助産研究科 助産基礎分野 2006年3月修了

天使での2年間は、畑に例えるなら、
いい助産師に育つための「いい土を作る教育」でした。
教員を経験して、改めてそう感じました。

福島県立医科大学附属病院 勤務(助産師)
助産研究科 助産基礎分野 2006年3月修了
福島県立医科大学で学ぶ中で子育て支援に興味を持ち、一番近くでアプローチできる職種として助産師という選択肢を考え始めました。ちょうどその頃、天使大学に助産の大学院が設立されると恩師から聞き、子育て支援を含めた幅広い助産領域について学べるカリキュラムに魅力を感じ、入学しました。たまたま兄も北海道にいたので、他県よりは身近な感覚もありました。

動機が子育て支援だったので、実は1年次の病院実習では、お産をとることの責任や判断の重さが怖くなりました。でも、2年次の長期の助産所実習でお産をつぶさに観察し、妊娠期も分娩期も途切れることなく女性が親になっていくプロセスに寄り添ったことで、お産のイメージがガラッと変わりました。そのお母さんが持っている力を引き出すってこれなんだと実感できる経験になりました。

就職してからも自分の課題を意識し続けるきっかけになったのは、「特別統合課題研究」です。実習体験をもとに自分自身の行ったケアを振り返ったとき、私は自分の完璧主義を相手にも求めがちで、その性格がケアにも反映されてしまうことがわかりました。病院に5年間勤め、そのあと5年間、県立総合衛生学院の助産学科で教員をしましたが、そのときも常に、自分が学生に対して厳しすぎないか、また自分寄りの完璧主義な考え方に偏っていないかと意識し、自問することができました。
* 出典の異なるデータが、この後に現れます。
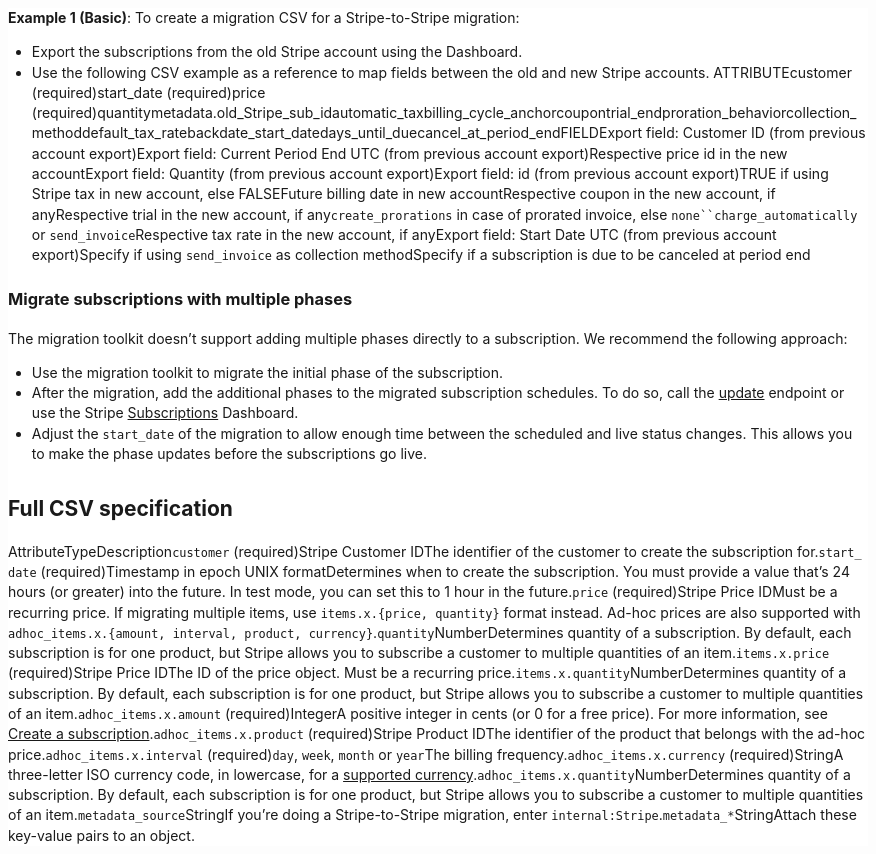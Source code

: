 **Example 1 (Basic)**: To create a migration CSV for a Stripe-to-Stripe
migration:

- Export the subscriptions from the old Stripe account using the Dashboard.
- Use the following CSV example as a reference to map fields between the old and
new Stripe accounts.
ATTRIBUTEcustomer (required)start_date (required)price
(required)quantitymetadata.old_Stripe_sub_idautomatic_taxbilling_cycle_anchorcoupontrial_endproration_behaviorcollection_methoddefault_tax_ratebackdate_start_datedays_until_duecancel_at_period_endFIELDExport
field: Customer ID (from previous account export)Export field: Current Period
End UTC (from previous account export)Respective price id in the new
accountExport field: Quantity (from previous account export)Export field: id
(from previous account export)TRUE if using Stripe tax in new account, else
FALSEFuture billing date in new accountRespective coupon in the new account, if
anyRespective trial in the new account, if any`create_prorations` in case of
prorated invoice, else `none``charge_automatically` or `send_invoice`Respective
tax rate in the new account, if anyExport field: Start Date UTC (from previous
account export)Specify if using `send_invoice` as collection methodSpecify if a
subscription is due to be canceled at period end
### Migrate subscriptions with multiple phases

The migration toolkit doesn’t support adding multiple phases directly to a
subscription. We recommend the following approach:

- Use the migration toolkit to migrate the initial phase of the subscription.
- After the migration, add the additional phases to the migrated subscription
schedules. To do so, call the
[update](https://docs.stripe.com/api/subscription_schedules/update) endpoint or
use the Stripe [Subscriptions](https://dashboard.stripe.com/test/subscriptions)
Dashboard.
- Adjust the `start_date` of the migration to allow enough time between the
scheduled and live status changes. This allows you to make the phase updates
before the subscriptions go live.

## Full CSV specification

AttributeTypeDescription`customer` (required)Stripe Customer IDThe identifier of
the customer to create the subscription for.`start_date` (required)Timestamp in
epoch UNIX formatDetermines when to create the subscription. You must provide a
value that’s 24 hours (or greater) into the future. In test mode, you can set
this to 1 hour in the future.`price` (required)Stripe Price IDMust be a
recurring price. If migrating multiple items, use `items.x.{price, quantity}`
format instead. Ad-hoc prices are also supported with `adhoc_items.x.{amount,
interval, product, currency}`.`quantity`NumberDetermines quantity of a
subscription. By default, each subscription is for one product, but Stripe
allows you to subscribe a customer to multiple quantities of an
item.`items.x.price` (required)Stripe Price IDThe ID of the price object. Must
be a recurring price.`items.x.quantity`NumberDetermines quantity of a
subscription. By default, each subscription is for one product, but Stripe
allows you to subscribe a customer to multiple quantities of an
item.`adhoc_items.x.amount` (required)IntegerA positive integer in cents (or 0
for a free price). For more information, see [Create a
subscription](https://docs.stripe.com/api/subscriptions/create#create_subscription-items-price_data).`adhoc_items.x.product`
(required)Stripe Product IDThe identifier of the product that belongs with the
ad-hoc price.`adhoc_items.x.interval` (required)`day`, `week`, `month` or
`year`The billing frequency.`adhoc_items.x.currency` (required)StringA
three-letter ISO currency code, in lowercase, for a [supported
currency](https://docs.stripe.com/currencies).`adhoc_items.x.quantity`NumberDetermines
quantity of a subscription. By default, each subscription is for one product,
but Stripe allows you to subscribe a customer to multiple quantities of an
item.`metadata_source`StringIf you’re doing a Stripe-to-Stripe migration, enter
`internal:Stripe`.`metadata_*`StringAttach these key-value pairs to an object.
教員時代は、本来あるべき助産師像を学生たちに語り、土台づくりをサポートできることに喜びがありました。根底にあったのはやはり天使での学びです。女性一人ひとりのかけがえのない経験を尊重しながら、科学的根拠に基づいた関わり方や実践力が身に付いたこと、広い視野でライフサイクルに合わせた助産師の役割を学んだことは本当に大きかったと、教育する立場になって再認識しました。今は再び病院勤務に戻りましたが、教員を経験したことで実習先の助産師の影響力の大きさを痛感しました。今後は臨床の立場から後輩教育をしっかり行い、いつかまた助産師教育に携わりたいと考えています。